A new reboot of the series hosted by Chance the Rapper premiered on Quibi in 2020 and moved to The Roku Channel upon the platform's demise, premiering the second season in December 2021.

History and format
Originally, Ashton Kutcher and MTV were developing a program called Harassment, a hidden camera show which would feature pranks on regular people. However, a January 2002 prank involving a fake dead body at the Hard Rock Hotel in Las Vegas backfired and the couple who were targets of the prank sued Kutcher, MTV, and the hotel for $10 million. The concept was later retooled to involve celebrities instead. Pranks would be set at a variety of locations, public and private. The show's first prank was set at singer Justin Timberlake's home, where he was led to believe that government agents were seizing his home and valuables because of unpaid income taxes. Time magazine ranked the prank #3 on its list of 32 Epic Moments in Reality-TV History. Another involved Frankie Muniz's special custom-made limited edition Porsche being stolen.

A frequent segment during the first two seasons was a Punk'd cast member pretending to interview celebrities at red carpet events, only to mock them instead. This segment closely copies what originated on The Howard Stern Show in the 1980s, when Stern and his writers began sending interns (most notably Stuttering John Melendez) to ask celebrities embarrassing questions on the red carpet. During the first season then-fifteen-year-old Ryan Pinkston posed as a reporter from a children's television program, and would insult the celebrities. During season two, the producers then chose a foreign interviewer accompanied by her interpreter who would then ask inane questions to the guests. Several actors, like Jill Wagner, Masi Oka, B. J. Novak, Caitlyn Taylor Love, Dax Shepard, and a then-unknown Bill Hader were accomplices in the pranks.

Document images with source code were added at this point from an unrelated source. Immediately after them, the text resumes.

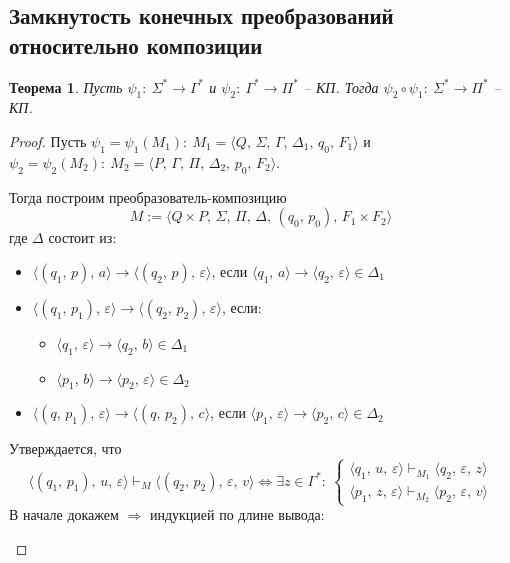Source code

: \documentclass[a4paper,12pt]{article}
\theoremstyle{plain}
\newtheorem{theorem}{Теорема}[subsection]
\theoremstyle{definition}
\theoremstyle{remark}
\begin{document}
\subsection{Замкнутость конечных преобразований относительно композиции}
\begin{theorem}
	Пусть $\psi_1 :\: \Sigma^* \to \Gamma^*$ и $\psi_2 :\: \Gamma^* \to \Pi^*$ -- КП. Тогда $\psi_2\circ\psi_1 :\: \Sigma^* \to \Pi^*$ -- КП.
\end{theorem}

\begin{proof}
	Пусть $\psi_1 = \psi_1(M_1):\: M_1 = \langle Q,\,\Sigma,\,\Gamma,\,\Delta_1,\,q_0,\,F_1\rangle$ и $\psi_2 = \psi_2(M_2) :\: M_2 = \langle P,\, \Gamma,\, \Pi,\, \Delta_2,\, p_0,\, F_2\rangle$.

	Тогда построим преобразователь-композицию
	\[
		M := \langle Q\times P,\, \Sigma,\, \Pi,\, \Delta,\, (q_0,\, p_0),\, F_1\times F_2\rangle
	\]
	где $\Delta$ состоит из:
	\begin{itemize}
		\item $\langle(q_1,\,p),\,a\rangle\to\langle(q_2,\,p),\,\varepsilon\rangle$, если $\langle q_1,\,a\rangle \to \langle q_2,\,\varepsilon\rangle \in \Delta_1$
		\item $\langle(q_1,\,p_1),\,\varepsilon\rangle\to\langle(q_2,\,p_2),\,\varepsilon\rangle$, если:
		      \begin{itemize}
			      \item $\langle q_1,\,\varepsilon \rangle\to\langle q_2,\,b\rangle \in \Delta_1$
			      \item $\langle p_1,\,b\rangle\to\langle p_2,\,\varepsilon\rangle \in \Delta_2$
		      \end{itemize}
		\item $\langle(q,\,p_1),\,\varepsilon\rangle\to\langle(q,\,p_2),\,c\rangle$, если $\langle p_1,\,\varepsilon\rangle\to\langle p_2,\,c\rangle \in \Delta_2$
	\end{itemize}
	Утверждается, что
	\[
		\langle(q_1,\,p_1),\,u,\,\varepsilon\rangle\vdash_M\langle(q_2,\,p_2),\,\varepsilon,\,v\rangle\Leftrightarrow \exists z \in \Gamma^* :\: \begin{cases}
			\langle q_1,\,u,\,\varepsilon\rangle\vdash_{M_1}\langle q_2,\,\varepsilon,\,z\rangle \\
			\langle p_1,\,z,\,\varepsilon\rangle\vdash_{M_2}\langle p_2,\,\varepsilon,\, v\rangle
		\end{cases}
	\]
	В начале докажем $\Rightarrow$ индукцией по длине вывода:
	\begin{itemize}

\end{itemize}
\end{proof}
\end{document}
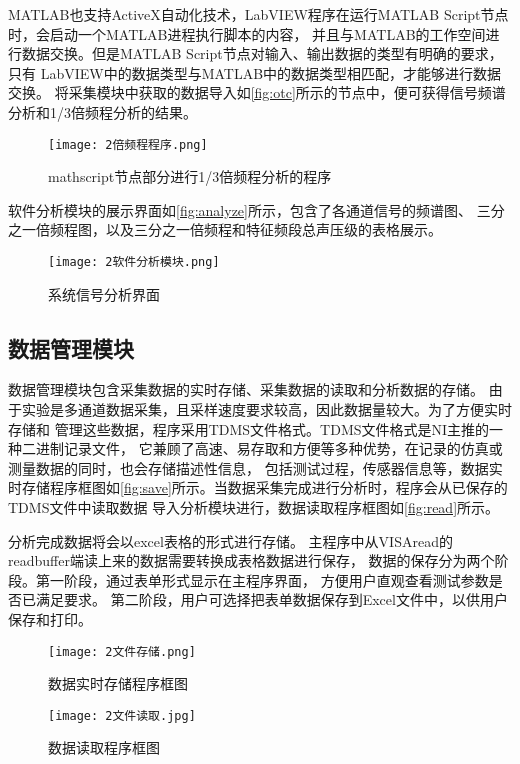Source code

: MATLAB也支持ActiveX自动化技术，LabVIEW程序在运行MATLAB Script节点时，会启动一个MATLAB进程执行脚本的内容，
并且与MATLAB的工作空间进行数据交换。但是MATLAB Script节点对输入、输出数据的类型有明确的要求，只有
LabVIEW中的数据类型与MATLAB中的数据类型相匹配，才能够进行数据交换\cite{苏宝定2008基于}。
将采集模块中获取的数据导入如\autoref{fig:otc}所示的节点中，便可获得信号频谱分析和1/3倍频程分析的结果。
\begin{figure}[htbp]
    \centering
    \texttt{[image: 2倍频程程序.png]}
    \caption{\label{fig:otc}mathscript节点部分进行1/3倍频程分析的程序}
\end{figure}

软件分析模块的展示界面如\autoref{fig:analyze}所示，包含了各通道信号的频谱图、
三分之一倍频程图，以及三分之一倍频程和特征频段总声压级的表格展示。
\begin{figure}[htbp]
    \centering
    \texttt{[image: 2软件分析模块.png]}
    \caption{\label{fig:analyze}系统信号分析界面}
\end{figure}

\subsection{数据管理模块}
数据管理模块包含采集数据的实时存储、采集数据的读取和分析数据的存储。
由于实验是多通道数据采集，且采样速度要求较高，因此数据量较大。为了方便实时存储和
管理这些数据，程序采用TDMS文件格式。TDMS文件格式是NI主推的一种二进制记录文件，
它兼顾了高速、易存取和方便等多种优势，在记录的仿真或测量数据的同时，也会存储描述性信息，
包括测试过程，传感器信息等，数据实时存储程序框图如\autoref{fig:save}所示。当数据采集完成进行分析时，程序会从已保存的TDMS文件中读取数据
导入分析模块进行，数据读取程序框图如\autoref{fig:read}所示。

分析完成数据将会以excel表格的形式进行存储。
主程序中从VISAread的readbuffer端读上来的数据需要转换成表格数据进行保存，
数据的保存分为两个阶段。第一阶段，通过表单形式显示在主程序界面，
方便用户直观查看测试参数是否已满足要求。
第二阶段，用户可选择把表单数据保存到Excel文件中，以供用户保存和打印。
\begin{figure}[htbp]
    \centering
    \texttt{[image: 2文件存储.png]}
    \caption{\label{fig:save}数据实时存储程序框图}
\end{figure}
\begin{figure}[htbp]
    \centering
    \texttt{[image: 2文件读取.jpg]}
    \caption{\label{fig:read}数据读取程序框图}
\end{figure}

The series finale aired on MTV on May 29, 2007, and culminated in early June with the Punk'd Awards.

Revival
In October 2010, New York Magazine revealed that Punk'd was being revived with Justin Bieber replacing Kutcher as the host; however, it stated that Kutcher would remain as executive producer. After a five-year hiatus, the program was revived with a March 2012 premiere. The first episode of the ninth season, featuring Bieber as a guest host, was filmed in late August 2011. On December 31, 2011, MTV confirmed that the program would be revived in 2012, and that a different celebrity guest host would be featured each episode, the guests included: Tyler, the Creator, Justin Bieber, Bam Margera, Hayden Panettiere, Lucy Hale, Nick Cannon, Dax Shepard, Ashley Tisdale, Demi Lovato, Miley Cyrus, Heather Morris, Kellan Lutz, Daniel Tosh, and Mac Miller. Ashton Kutcher made a returning appearance on an episode where he got to punk again.

The ninth season ended on June 7, 2012.

BET reboot
On May 25, 2013, Katalyst Media stated that a tenth season was in development. At their 2015 upfronts, BET announced that they would be rebooting the program for their network. Although Katalyst had closed by then Goldberg returned as executive producer with a revival of the Katalyst banner without Kutcher. The reboot is tailored for the network's audience and goes behind the scenes of many pranks. The reboot premiered on August 18, 2015.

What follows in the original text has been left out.